Aim of the task:
In the data below, one line contains "Lucca e Marcos Bittar |" and a later one contains "19/05 | Marcos Bittar e Flávio Gustavo |". Print both, with every line between them, exactly and alone.

*** Begin section ***

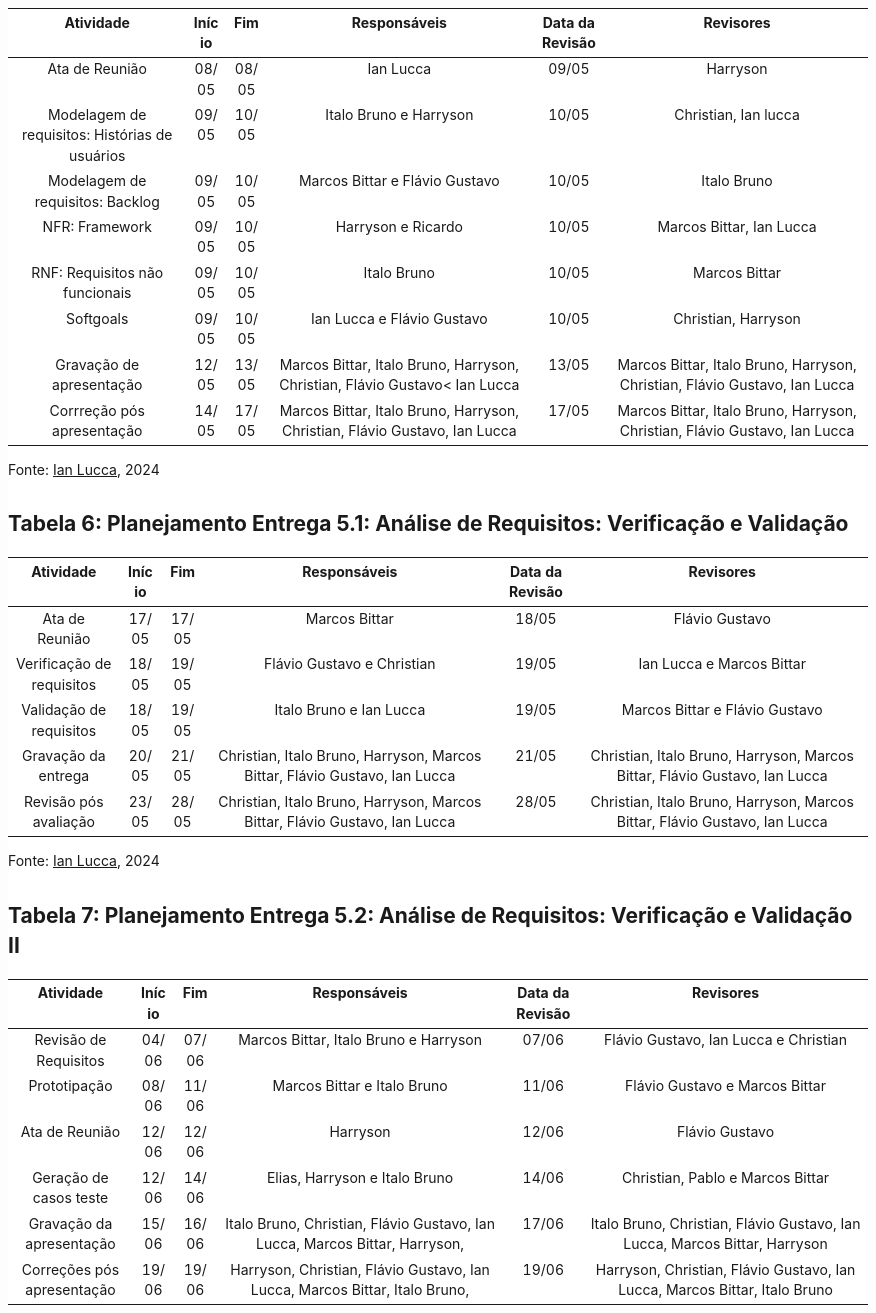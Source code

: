 | Atividade | Início | Fim | Responsáveis | Data da Revisão | Revisores |
| :---: | :---: | :---: | :---: | :---: | :---: |
| Ata de Reunião | 08/05 | 08/05 | Ian Lucca | 09/05 | Harryson |
| Modelagem de requisitos: Histórias de usuários | 09/05 | 10/05 | Italo Bruno e Harryson | 10/05 | Christian, Ian lucca |
| Modelagem de requisitos: Backlog | 09/05 | 10/05 | Marcos Bittar e Flávio Gustavo | 10/05 | Italo Bruno |
| NFR: Framework | 09/05 | 10/05 | Harryson e Ricardo | 10/05 | Marcos Bittar, Ian Lucca |
| RNF: Requisitos não funcionais | 09/05 | 10/05 | Italo Bruno | 10/05 | Marcos Bittar |
| Softgoals | 09/05 | 10/05 | Ian Lucca e Flávio Gustavo | 10/05 |  Christian, Harryson |
| Gravação de apresentação | 12/05 | 13/05 | Marcos Bittar, Italo Bruno, Harryson, Christian, Flávio Gustavo< Ian Lucca | 13/05 |  Marcos Bittar, Italo Bruno, Harryson, Christian, Flávio Gustavo, Ian Lucca | 
| Corrreção pós apresentação | 14/05 | 17/05 | Marcos Bittar, Italo Bruno, Harryson, Christian, Flávio Gustavo, Ian Lucca | 17/05 |  Marcos Bittar, Italo Bruno, Harryson, Christian, Flávio Gustavo, Ian Lucca |

Fonte:  [Ian Lucca](https://github.com/IanLucca12), 2024

## Tabela 6: Planejamento Entrega 5.1: Análise de Requisitos: Verificação e Validação

| Atividade | Início | Fim | Responsáveis | Data da Revisão | Revisores |
| :---: | :---: | :---: | :---: | :---: | :---: |
| Ata de Reunião | 17/05 | 17/05 | Marcos Bittar | 18/05 | Flávio Gustavo |
| Verificação de requisitos | 18/05 | 19/05 | Flávio Gustavo e Christian | 19/05 | Ian Lucca e Marcos Bittar |
| Validação de requisitos | 18/05 | 19/05 | Italo Bruno e Ian Lucca | 19/05 | Marcos Bittar e Flávio Gustavo |
| Gravação da entrega | 20/05 | 21/05 | Christian, Italo Bruno, Harryson, Marcos Bittar, Flávio Gustavo, Ian Lucca | 21/05 | Christian, Italo Bruno, Harryson, Marcos Bittar, Flávio Gustavo, Ian Lucca |
| Revisão pós avaliação | 23/05 | 28/05 | Christian, Italo Bruno, Harryson, Marcos Bittar, Flávio Gustavo, Ian Lucca | 28/05 | Christian, Italo Bruno, Harryson, Marcos Bittar, Flávio Gustavo, Ian Lucca |

Fonte:  [Ian Lucca](https://github.com/IanLucca12), 2024

## Tabela 7: Planejamento Entrega 5.2: Análise de Requisitos: Verificação e Validação II


| Atividade | Início | Fim | Responsáveis | Data da Revisão | Revisores |
| :---: | :---: | :---: | :---: | :---: | :---: |
| Revisão de Requisitos | 04/06 | 07/06 | Marcos Bittar, Italo Bruno e Harryson | 07/06 | Flávio Gustavo, Ian Lucca e Christian |
| Prototipação | 08/06 | 11/06 | Marcos Bittar e Italo Bruno | 11/06 | Flávio Gustavo e Marcos Bittar |
| Ata de Reunião | 12/06 | 12/06 | Harryson | 12/06 | Flávio Gustavo |
| Geração de casos teste | 12/06 | 14/06 | Elias, Harryson e Italo Bruno | 14/06 | Christian, Pablo e Marcos Bittar |
| Gravação da apresentação | 15/06 | 16/06 | Italo Bruno, Christian, Flávio Gustavo, Ian Lucca, Marcos Bittar, Harryson,  | 17/06 | Italo Bruno, Christian, Flávio Gustavo, Ian Lucca, Marcos Bittar, Harryson |
| Correções pós apresentação | 19/06 | 19/06 | Harryson, Christian, Flávio Gustavo, Ian Lucca, Marcos Bittar, Italo Bruno,  | 19/06 | Harryson, Christian, Flávio Gustavo, Ian Lucca, Marcos Bittar, Italo Bruno |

*** End section ***

Answer box:
| Verificação de requisitos | 18/05 | 19/05 | Flávio Gustavo e Christian | 19/05 | Ian Lucca e Marcos Bittar |
| Validação de requisitos | 18/05 | 19/05 | Italo Bruno e Ian Lucca | 19/05 | Marcos Bittar e Flávio Gustavo |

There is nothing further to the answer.